Background/Objectives: Pediatric acquired demyelinating syndromes (ADSs) encompass a heterogeneous group of disorders, including multiple sclerosis (MS), MOG antibody-associated disease (MOGAD), and neuromyelitis optica spectrum disorder (NMOSD), with distinct clinical trajectories and prognoses. While analyzed collectively at baseline to reflect real-world diagnostic uncertainty, outcome predictors were also examined according to final diagnosis. Identifying early predictors is crucial for optimizing long-term outcomes. Methods: We retrospectively analyzed 30 pediatric patients (mean onset age: 11.3 years) with ADSs. Clinical, radiological, CSF, antibody, and neurophysiological data were collected and analyzed alongside treatment strategies. Outcomes—EDSS scores, neuroradiological changes, and clinical status—were evaluated over a 3-year period. Results: Final diagnoses included MOGAD (36.6%), MS (33.3%), NMOSD (6.6%), ADEM (10%), and other ADSs (13.3%). At onset, ≥3 brain lesions were present in 76.7% of patients. Disease-modifying therapies (DMTs) were used in 37% and acute immunotherapy in 90%. EDSS progression was significantly associated with DMT use at multiple timepoints, with additional predictors including MRI lesion type, CSF findings, antibody status, and evoked potentials.

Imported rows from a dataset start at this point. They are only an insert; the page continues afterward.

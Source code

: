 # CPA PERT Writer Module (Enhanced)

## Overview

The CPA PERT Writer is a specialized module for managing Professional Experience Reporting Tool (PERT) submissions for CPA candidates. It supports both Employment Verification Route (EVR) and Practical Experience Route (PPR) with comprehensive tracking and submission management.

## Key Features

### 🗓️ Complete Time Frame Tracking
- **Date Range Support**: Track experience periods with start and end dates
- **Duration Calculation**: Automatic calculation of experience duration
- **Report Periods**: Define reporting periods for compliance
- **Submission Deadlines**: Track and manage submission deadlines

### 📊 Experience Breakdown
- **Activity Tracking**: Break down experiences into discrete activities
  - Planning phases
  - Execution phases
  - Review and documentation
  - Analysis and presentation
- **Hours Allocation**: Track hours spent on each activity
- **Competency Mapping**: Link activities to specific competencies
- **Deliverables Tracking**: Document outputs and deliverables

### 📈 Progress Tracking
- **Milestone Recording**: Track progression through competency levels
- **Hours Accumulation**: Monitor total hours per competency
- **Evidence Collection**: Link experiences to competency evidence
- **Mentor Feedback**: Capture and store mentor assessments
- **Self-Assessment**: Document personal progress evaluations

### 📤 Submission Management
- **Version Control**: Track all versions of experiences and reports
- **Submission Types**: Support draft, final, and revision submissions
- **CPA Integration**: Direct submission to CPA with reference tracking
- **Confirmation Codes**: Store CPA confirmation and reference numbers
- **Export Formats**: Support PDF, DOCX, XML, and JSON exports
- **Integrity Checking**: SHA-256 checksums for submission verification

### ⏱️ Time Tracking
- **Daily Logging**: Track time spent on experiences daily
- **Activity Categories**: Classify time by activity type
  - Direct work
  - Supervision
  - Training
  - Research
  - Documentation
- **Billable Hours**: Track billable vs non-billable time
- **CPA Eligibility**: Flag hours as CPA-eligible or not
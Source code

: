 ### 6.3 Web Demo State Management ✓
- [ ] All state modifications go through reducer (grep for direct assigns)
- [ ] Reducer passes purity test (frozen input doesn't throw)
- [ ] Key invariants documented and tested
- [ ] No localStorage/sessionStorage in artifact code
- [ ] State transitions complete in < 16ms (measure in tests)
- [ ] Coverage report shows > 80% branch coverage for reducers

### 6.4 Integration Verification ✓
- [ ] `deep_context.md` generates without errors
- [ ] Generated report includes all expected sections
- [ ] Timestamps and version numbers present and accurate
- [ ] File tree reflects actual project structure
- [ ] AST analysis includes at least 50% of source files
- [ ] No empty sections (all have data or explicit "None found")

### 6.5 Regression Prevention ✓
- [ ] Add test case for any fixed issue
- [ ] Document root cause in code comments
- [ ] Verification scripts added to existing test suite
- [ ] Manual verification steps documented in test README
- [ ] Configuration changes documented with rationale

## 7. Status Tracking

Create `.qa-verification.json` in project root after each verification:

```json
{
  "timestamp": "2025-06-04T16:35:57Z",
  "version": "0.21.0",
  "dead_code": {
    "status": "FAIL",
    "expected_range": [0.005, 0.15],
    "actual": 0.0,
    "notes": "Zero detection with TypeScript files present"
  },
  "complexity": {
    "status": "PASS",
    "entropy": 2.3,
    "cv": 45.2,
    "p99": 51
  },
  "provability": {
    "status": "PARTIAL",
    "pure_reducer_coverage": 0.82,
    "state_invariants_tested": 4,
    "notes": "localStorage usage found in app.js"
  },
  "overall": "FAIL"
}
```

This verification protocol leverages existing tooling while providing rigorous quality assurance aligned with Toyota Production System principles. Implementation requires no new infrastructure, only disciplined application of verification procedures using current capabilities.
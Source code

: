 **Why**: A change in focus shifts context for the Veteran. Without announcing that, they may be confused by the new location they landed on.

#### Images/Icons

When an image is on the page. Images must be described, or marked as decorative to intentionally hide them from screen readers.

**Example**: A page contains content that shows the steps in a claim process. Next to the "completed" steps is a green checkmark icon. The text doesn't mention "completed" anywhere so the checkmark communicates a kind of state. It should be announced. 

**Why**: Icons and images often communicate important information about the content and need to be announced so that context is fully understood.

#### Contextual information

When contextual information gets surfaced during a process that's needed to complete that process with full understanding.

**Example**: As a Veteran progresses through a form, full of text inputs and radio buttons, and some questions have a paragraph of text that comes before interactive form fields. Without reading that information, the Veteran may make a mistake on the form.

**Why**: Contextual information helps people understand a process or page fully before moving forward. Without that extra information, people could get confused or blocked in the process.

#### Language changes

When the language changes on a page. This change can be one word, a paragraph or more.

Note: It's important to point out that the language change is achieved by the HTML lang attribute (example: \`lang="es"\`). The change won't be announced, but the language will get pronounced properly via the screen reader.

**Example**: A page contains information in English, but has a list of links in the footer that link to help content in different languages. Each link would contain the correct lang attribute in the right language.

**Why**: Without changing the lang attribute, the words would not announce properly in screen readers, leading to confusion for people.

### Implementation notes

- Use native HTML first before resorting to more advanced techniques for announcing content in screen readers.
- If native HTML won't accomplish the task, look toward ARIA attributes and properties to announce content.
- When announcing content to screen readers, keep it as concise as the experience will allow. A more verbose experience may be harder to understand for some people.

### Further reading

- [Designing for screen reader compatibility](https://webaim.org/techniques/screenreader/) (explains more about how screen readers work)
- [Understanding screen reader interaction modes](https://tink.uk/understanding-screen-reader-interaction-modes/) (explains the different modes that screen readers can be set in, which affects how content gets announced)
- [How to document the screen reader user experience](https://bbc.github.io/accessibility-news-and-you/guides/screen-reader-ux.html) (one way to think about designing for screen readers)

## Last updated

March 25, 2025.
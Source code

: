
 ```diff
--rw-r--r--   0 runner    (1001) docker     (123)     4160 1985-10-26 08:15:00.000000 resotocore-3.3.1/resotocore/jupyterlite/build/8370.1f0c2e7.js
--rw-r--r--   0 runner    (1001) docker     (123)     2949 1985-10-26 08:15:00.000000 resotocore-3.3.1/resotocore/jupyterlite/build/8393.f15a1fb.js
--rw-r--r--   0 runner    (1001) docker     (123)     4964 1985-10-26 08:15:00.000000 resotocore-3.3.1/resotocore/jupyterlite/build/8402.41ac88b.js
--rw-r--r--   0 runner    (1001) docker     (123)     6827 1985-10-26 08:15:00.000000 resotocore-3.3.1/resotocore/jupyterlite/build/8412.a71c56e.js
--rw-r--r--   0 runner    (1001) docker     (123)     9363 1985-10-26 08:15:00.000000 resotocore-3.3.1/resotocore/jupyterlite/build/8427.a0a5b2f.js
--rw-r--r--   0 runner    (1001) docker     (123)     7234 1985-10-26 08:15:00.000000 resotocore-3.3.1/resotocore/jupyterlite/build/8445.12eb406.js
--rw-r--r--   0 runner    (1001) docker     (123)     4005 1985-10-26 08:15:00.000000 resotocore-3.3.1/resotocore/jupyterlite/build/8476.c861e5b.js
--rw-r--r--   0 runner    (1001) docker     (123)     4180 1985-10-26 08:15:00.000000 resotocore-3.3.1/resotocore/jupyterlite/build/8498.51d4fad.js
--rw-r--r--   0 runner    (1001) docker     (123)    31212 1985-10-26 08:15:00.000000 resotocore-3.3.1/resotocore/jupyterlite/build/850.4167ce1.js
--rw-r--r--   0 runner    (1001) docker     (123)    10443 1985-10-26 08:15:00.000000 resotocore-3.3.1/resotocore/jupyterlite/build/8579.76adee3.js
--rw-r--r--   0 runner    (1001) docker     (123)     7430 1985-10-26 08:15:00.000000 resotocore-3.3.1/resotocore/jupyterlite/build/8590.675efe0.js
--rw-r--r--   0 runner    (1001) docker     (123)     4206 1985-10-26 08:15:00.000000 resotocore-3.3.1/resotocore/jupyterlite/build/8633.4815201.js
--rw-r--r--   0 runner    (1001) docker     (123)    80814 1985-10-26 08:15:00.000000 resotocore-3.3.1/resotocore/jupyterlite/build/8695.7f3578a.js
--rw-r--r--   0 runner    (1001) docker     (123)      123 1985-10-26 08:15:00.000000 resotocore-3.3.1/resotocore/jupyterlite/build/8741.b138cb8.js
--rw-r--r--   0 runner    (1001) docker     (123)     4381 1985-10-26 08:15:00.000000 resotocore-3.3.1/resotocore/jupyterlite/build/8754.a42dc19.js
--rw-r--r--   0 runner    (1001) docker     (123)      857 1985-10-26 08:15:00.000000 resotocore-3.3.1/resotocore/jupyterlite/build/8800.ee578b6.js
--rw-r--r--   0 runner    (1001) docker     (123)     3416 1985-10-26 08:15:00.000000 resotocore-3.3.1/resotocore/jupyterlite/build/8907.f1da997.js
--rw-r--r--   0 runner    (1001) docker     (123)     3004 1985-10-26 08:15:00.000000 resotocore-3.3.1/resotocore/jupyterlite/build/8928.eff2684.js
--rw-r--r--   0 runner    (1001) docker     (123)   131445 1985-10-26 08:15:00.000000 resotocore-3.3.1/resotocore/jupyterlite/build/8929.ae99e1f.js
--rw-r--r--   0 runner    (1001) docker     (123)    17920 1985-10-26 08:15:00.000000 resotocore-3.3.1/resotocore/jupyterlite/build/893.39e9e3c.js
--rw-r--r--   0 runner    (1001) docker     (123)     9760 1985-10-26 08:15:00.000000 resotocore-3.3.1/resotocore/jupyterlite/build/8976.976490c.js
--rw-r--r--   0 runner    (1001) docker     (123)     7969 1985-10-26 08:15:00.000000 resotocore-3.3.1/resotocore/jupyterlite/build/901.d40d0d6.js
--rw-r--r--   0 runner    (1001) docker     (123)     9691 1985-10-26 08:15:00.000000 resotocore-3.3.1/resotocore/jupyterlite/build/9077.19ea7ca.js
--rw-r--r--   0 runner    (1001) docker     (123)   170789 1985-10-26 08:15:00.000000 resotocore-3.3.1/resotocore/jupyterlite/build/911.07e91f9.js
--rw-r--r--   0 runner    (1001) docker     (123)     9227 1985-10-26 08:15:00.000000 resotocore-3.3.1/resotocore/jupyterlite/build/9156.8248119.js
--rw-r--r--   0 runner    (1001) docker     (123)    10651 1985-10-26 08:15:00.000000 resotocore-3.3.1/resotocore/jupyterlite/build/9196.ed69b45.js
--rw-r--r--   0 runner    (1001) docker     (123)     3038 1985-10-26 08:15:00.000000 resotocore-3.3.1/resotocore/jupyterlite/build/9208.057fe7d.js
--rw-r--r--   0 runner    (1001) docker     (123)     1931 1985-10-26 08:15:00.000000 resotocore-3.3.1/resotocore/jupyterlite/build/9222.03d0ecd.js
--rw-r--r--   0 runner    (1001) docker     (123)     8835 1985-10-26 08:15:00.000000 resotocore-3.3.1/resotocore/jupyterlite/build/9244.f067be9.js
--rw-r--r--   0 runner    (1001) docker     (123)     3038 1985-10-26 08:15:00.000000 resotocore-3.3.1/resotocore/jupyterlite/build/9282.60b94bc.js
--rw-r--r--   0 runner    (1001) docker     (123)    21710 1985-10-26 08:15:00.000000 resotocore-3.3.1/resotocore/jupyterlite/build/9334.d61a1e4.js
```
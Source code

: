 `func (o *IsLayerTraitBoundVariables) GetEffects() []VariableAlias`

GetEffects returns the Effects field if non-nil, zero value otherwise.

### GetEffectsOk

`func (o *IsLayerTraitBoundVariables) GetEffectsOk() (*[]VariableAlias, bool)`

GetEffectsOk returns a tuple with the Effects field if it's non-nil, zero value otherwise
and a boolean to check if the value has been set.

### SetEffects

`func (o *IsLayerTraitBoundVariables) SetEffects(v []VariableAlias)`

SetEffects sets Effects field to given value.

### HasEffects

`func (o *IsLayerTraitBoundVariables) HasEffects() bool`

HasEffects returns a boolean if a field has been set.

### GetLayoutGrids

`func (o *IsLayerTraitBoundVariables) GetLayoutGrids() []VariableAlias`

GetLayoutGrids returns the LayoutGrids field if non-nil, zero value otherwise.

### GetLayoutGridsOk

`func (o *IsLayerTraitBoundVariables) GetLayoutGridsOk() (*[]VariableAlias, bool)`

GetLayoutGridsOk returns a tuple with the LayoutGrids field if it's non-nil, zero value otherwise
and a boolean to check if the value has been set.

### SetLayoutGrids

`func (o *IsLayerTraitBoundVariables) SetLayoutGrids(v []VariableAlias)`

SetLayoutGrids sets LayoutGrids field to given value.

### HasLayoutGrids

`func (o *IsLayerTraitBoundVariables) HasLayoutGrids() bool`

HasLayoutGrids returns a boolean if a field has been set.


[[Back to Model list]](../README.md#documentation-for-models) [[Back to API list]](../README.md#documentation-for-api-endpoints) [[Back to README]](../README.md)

At 3 years, neurocognitive function predicted clinical outcome. Conclusions: Early immunotherapy and baseline instrumental findings are key predictors of outcome in pediatric ADSs. MOGAD showed a more favorable course, while MS and NMOSD were associated with greater long-term disability. A comprehensive, early diagnostic approach is essential for improving prognosis.